◆ REQUIRED ACTION
Count how many lines of the material below have the word "come" and give only the number.

(DATA LISTING Opens)

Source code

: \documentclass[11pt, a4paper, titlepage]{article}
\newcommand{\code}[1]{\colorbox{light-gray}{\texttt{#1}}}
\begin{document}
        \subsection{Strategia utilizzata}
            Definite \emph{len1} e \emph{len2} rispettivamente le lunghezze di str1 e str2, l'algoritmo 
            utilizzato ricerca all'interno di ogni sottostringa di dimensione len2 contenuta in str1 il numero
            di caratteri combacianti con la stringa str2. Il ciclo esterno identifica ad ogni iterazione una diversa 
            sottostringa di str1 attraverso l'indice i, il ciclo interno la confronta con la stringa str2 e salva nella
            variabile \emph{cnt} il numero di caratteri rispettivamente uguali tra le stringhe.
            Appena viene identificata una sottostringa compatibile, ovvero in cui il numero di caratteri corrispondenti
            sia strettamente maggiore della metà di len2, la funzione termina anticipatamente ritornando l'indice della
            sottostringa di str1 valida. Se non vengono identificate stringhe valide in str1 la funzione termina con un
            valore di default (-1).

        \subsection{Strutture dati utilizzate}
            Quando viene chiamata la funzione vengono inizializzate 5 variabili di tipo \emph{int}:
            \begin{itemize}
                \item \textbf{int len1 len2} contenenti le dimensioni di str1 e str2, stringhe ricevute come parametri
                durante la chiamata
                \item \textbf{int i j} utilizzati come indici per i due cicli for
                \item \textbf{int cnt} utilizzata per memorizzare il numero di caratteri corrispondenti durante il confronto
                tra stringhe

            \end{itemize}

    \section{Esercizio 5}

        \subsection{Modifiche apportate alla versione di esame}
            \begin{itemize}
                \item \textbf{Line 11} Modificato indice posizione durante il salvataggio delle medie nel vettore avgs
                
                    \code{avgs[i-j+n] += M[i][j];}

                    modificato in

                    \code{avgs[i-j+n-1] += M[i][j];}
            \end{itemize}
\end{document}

(DATA LISTING Closes)

◆ RESPONSE TO THIS TASK
2